In case you’re curious, here’s how the spreadsheet we’re using differs from the file posted by Institutional Research:

  1. Since the original is posted in an inconvenient PDF format that can’t easily be copied into a spreadsheet, I used an open-source (free) software program called Tabula that is made for exactly this problem of extracting tables from PDFs.
  2. Tabula created a CSV file that had the data mostly right. There were a few places where the columns didn’t quite align, so I had to go through and copy-paste a little to make sure everything was in the right place.
  3. When doing this, I also noticed a problem with the original IR file: The data for Afghanistan is repeated at the top of every page!
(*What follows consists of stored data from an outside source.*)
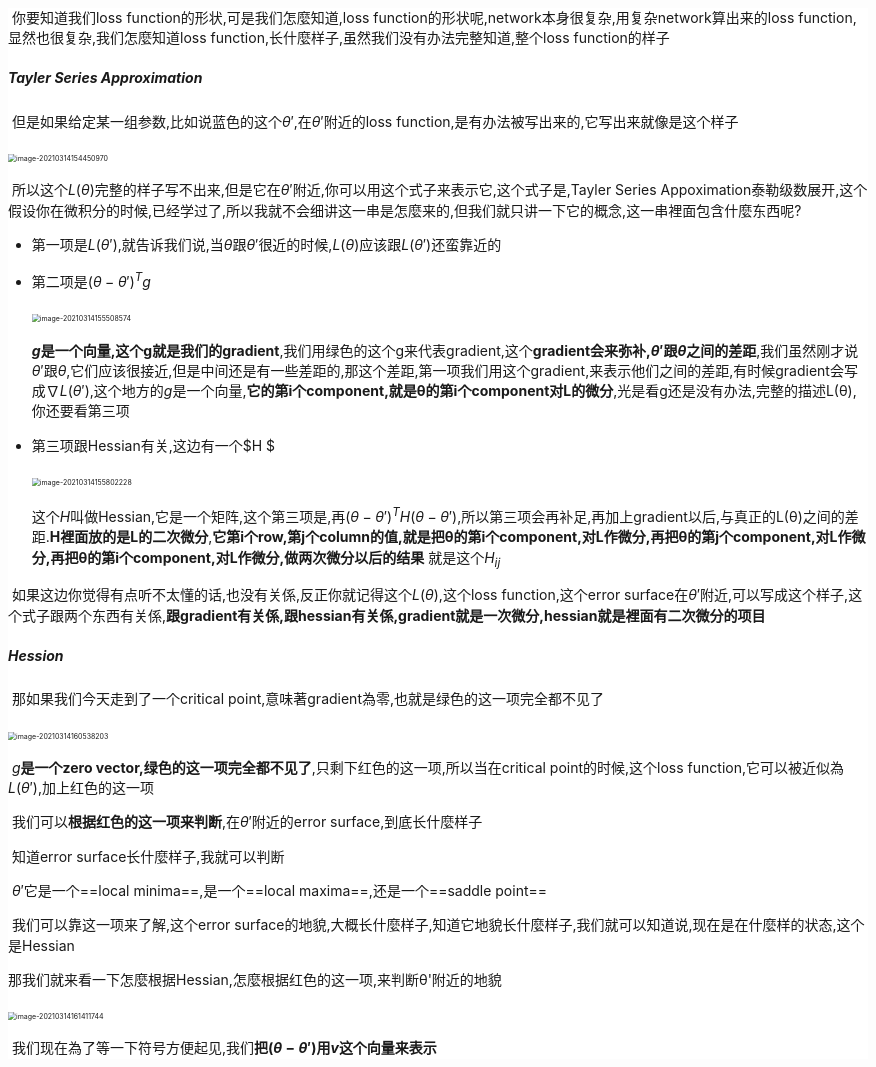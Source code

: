 ​	你要知道我们loss function的形状,可是我们怎麼知道,loss function的形状呢,network本身很复杂,用复杂network算出来的loss function,显然也很复杂,我们怎麼知道loss function,长什麼样子,虽然我们没有办法完整知道,整个loss function的样子

##### Tayler Series Approximation

​	但是如果给定某一组参数,比如说蓝色的这个$θ'$,在$θ'$附近的loss function,是有办法被写出来的,它写出来就像是这个样子

<img src="https://gitee.com/unclestrong/deep-learning21_note/raw/master/imgbed/image-20210314154450970.png" alt="image-20210314154450970" style="zoom:50%;" />

​	所以这个$L(θ)$完整的样子写不出来,但是它在$θ'$附近,你可以用这个式子来表示它,这个式子是,Tayler Series Appoximation泰勒级数展开,这个假设你在微积分的时候,已经学过了,所以我就不会细讲这一串是怎麼来的,但我们就只讲一下它的概念,这一串裡面包含什麼东西呢?

- 第一项是$L(θ')$,就告诉我们说,当$θ$跟$θ'$很近的时候,$L(θ)$应该跟$L(θ')$还蛮靠近的

- 第二项是$(θ-θ')^Tg$

    <img src="https://gitee.com/unclestrong/deep-learning21_note/raw/master/imgbed/image-20210314155508574.png" alt="image-20210314155508574" style="zoom:50%;" />

     

    **$g$是一个向量,这个g就是我们的gradient**,我们用绿色的这个g来代表gradient,这个**gradient会来弥补,$θ'$跟$θ$之间的差距**,我们虽然刚才说$θ'$跟$θ$,它们应该很接近,但是中间还是有一些差距的,那这个差距,第一项我们用这个gradient,来表示他们之间的差距,有时候gradient会写成$∇L(θ')$,这个地方的$g$是一个向量,**它的第i个component,就是θ的第i个component对L的微分**,光是看g还是没有办法,完整的描述L(θ),你还要看第三项

- 第三项跟Hessian有关,这边有一个$H $

    <img src="https://gitee.com/unclestrong/deep-learning21_note/raw/master/imgbed/image-20210314155802228.png" alt="image-20210314155802228" style="zoom:50%;" />

    这个$H$叫做Hessian,它是一个矩阵,这个第三项是,再$(θ-θ')^TH(θ-θ')$,所以第三项会再补足,再加上gradient以后,与真正的L(θ)之间的差距.**H裡面放的是L的二次微分**,**它第i个row,第j个column的值,就是把θ的第i个component,对L作微分,再把θ的第j个component,对L作微分,再把θ的第i个component,对L作微分,做两次微分以后的结果** 就是这个$H_i{_j}$

​	如果这边你觉得有点听不太懂的话,也没有关係,反正你就记得这个$L(θ)$,这个loss function,这个error surface在$θ'$附近,可以写成这个样子,这个式子跟两个东西有关係,**跟gradient有关係,跟hessian有关係,gradient就是一次微分,hessian就是裡面有二次微分的项目**

##### Hession

​	那如果我们今天走到了一个critical point,意味著gradient為零,也就是绿色的这一项完全都不见了

<img src="https://gitee.com/unclestrong/deep-learning21_note/raw/master/imgbed/image-20210314160538203.png" alt="image-20210314160538203" style="zoom:50%;" />

​	$g$**是一个zero vector,绿色的这一项完全都不见了**,只剩下红色的这一项,所以当在critical point的时候,这个loss function,它可以被近似為$L(θ')$,加上红色的这一项

​	我们可以**根据红色的这一项来判断**,在$θ'$附近的error surface,到底长什麼样子

​	知道error surface长什麼样子,我就可以判断

​	$θ'$它是一个==local minima==,是一个==local maxima==,还是一个==saddle point==

​	我们可以靠这一项来了解,这个error surface的地貌,大概长什麼样子,知道它地貌长什麼样子,我们就可以知道说,现在是在什麼样的状态,这个是Hessian



​	那我们就来看一下怎麼根据Hessian,怎麼根据红色的这一项,来判断θ'附近的地貌

<img src="https://gitee.com/unclestrong/deep-learning21_note/raw/master/imgbed/image-20210314161411744.png" alt="image-20210314161411744" style="zoom: 50%;" />

​	我们现在為了等一下符号方便起见,我们**把$(θ-θ')$用$v$这个向量来表示**
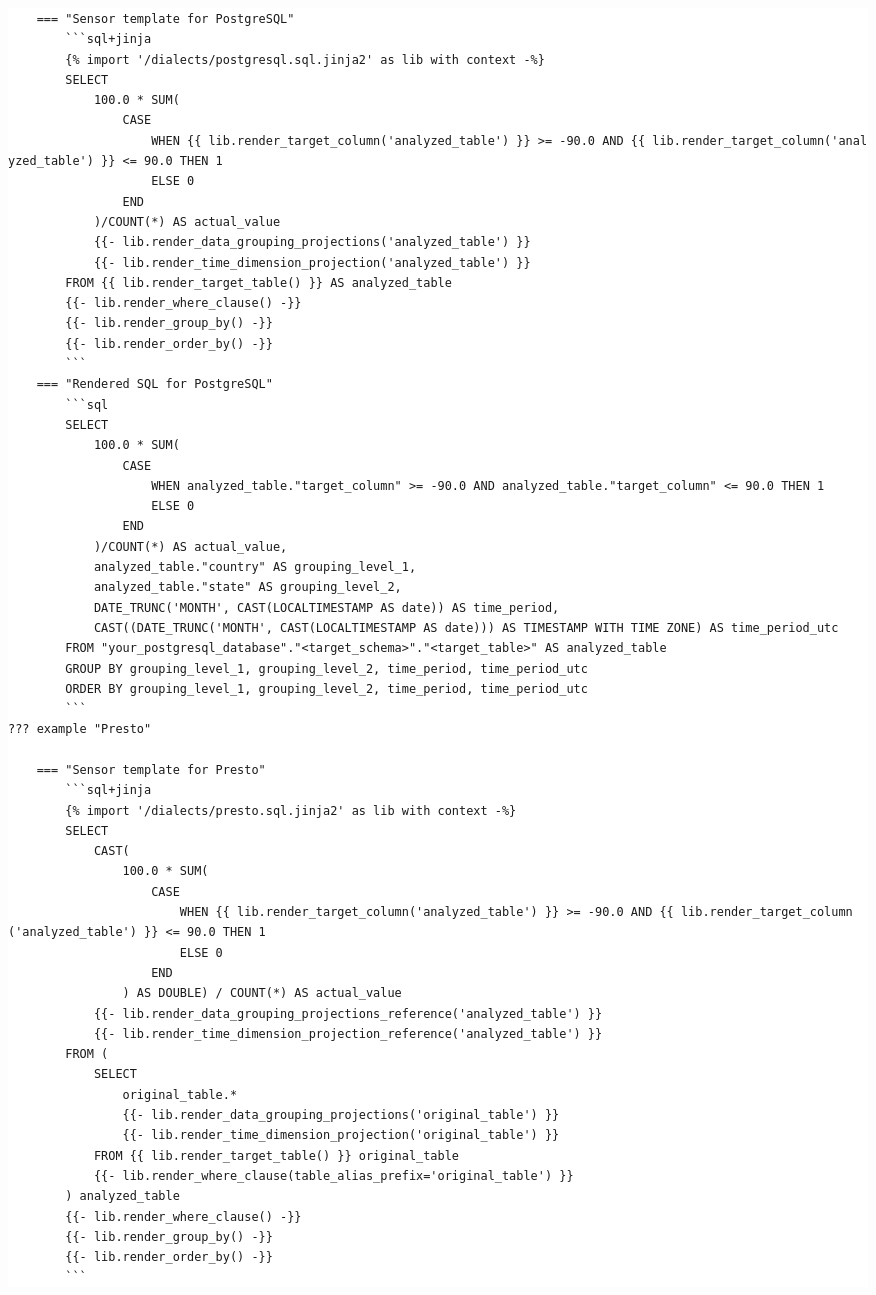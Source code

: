         === "Sensor template for PostgreSQL"
            ```sql+jinja
            {% import '/dialects/postgresql.sql.jinja2' as lib with context -%}
            SELECT
                100.0 * SUM(
                    CASE
                        WHEN {{ lib.render_target_column('analyzed_table') }} >= -90.0 AND {{ lib.render_target_column('analyzed_table') }} <= 90.0 THEN 1
                        ELSE 0
                    END
                )/COUNT(*) AS actual_value
                {{- lib.render_data_grouping_projections('analyzed_table') }}
                {{- lib.render_time_dimension_projection('analyzed_table') }}
            FROM {{ lib.render_target_table() }} AS analyzed_table
            {{- lib.render_where_clause() -}}
            {{- lib.render_group_by() -}}
            {{- lib.render_order_by() -}}
            ```
        === "Rendered SQL for PostgreSQL"
            ```sql
            SELECT
                100.0 * SUM(
                    CASE
                        WHEN analyzed_table."target_column" >= -90.0 AND analyzed_table."target_column" <= 90.0 THEN 1
                        ELSE 0
                    END
                )/COUNT(*) AS actual_value,
                analyzed_table."country" AS grouping_level_1,
                analyzed_table."state" AS grouping_level_2,
                DATE_TRUNC('MONTH', CAST(LOCALTIMESTAMP AS date)) AS time_period,
                CAST((DATE_TRUNC('MONTH', CAST(LOCALTIMESTAMP AS date))) AS TIMESTAMP WITH TIME ZONE) AS time_period_utc
            FROM "your_postgresql_database"."<target_schema>"."<target_table>" AS analyzed_table
            GROUP BY grouping_level_1, grouping_level_2, time_period, time_period_utc
            ORDER BY grouping_level_1, grouping_level_2, time_period, time_period_utc
            ```
    ??? example "Presto"

        === "Sensor template for Presto"
            ```sql+jinja
            {% import '/dialects/presto.sql.jinja2' as lib with context -%}
            SELECT
                CAST(
                    100.0 * SUM(
                        CASE
                            WHEN {{ lib.render_target_column('analyzed_table') }} >= -90.0 AND {{ lib.render_target_column('analyzed_table') }} <= 90.0 THEN 1
                            ELSE 0
                        END
                    ) AS DOUBLE) / COUNT(*) AS actual_value
                {{- lib.render_data_grouping_projections_reference('analyzed_table') }}
                {{- lib.render_time_dimension_projection_reference('analyzed_table') }}
            FROM (
                SELECT
                    original_table.*
                    {{- lib.render_data_grouping_projections('original_table') }}
                    {{- lib.render_time_dimension_projection('original_table') }}
                FROM {{ lib.render_target_table() }} original_table
                {{- lib.render_where_clause(table_alias_prefix='original_table') }}
            ) analyzed_table
            {{- lib.render_where_clause() -}}
            {{- lib.render_group_by() -}}
            {{- lib.render_order_by() -}}
            ```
So I deleted those extra rows.
  4. To simplify things for this assignment, I kept only the “All Campus” rows rather than separate listings for each WSU campus.
  5. I added a column, third from the left, to clarify the three main categories: 1) Washington state, 2) somewhere else in the U.S., and 3) international. This mostly duplicates the second column, but makes it easier to include U.S. territories such as Puerto Rico and American Samoa with the 50 states.

2. Look through the spreadsheet to understand what the different columns and rows mean.

  • Each year (2012-2018) has four columns: three for different student categories (graduate, professional, and undergraduate) plus a column for the total.
  • Each row represents a different geographic place where students could be from. These are split up differently based on whether students are from Washington, from elsewhere in the U.S., or from a foreign country. For example, we know exactly how many students are from Whatcom County in Washington state, but not how many students are from neighboring British Columbia since that’s lumped in with all of Canada.

In a text document, type the answers to these questions for submitting later:

  1. In 2018, were there more graduate or undergraduate students from Ukraine?
  2. Did the number of undergraduates from California increase or decrease between 2012 and 2018?
  3. Are there more WSU students from Whitman County or Thurston County in 2018?
  4. Name one country with zero students at WSU in 2018.

3. Make a pivot table to calculate how many students are from the three big categories (the column called “Geog Origin Category”): Washington state, U.S. not Washington, or International in 2018.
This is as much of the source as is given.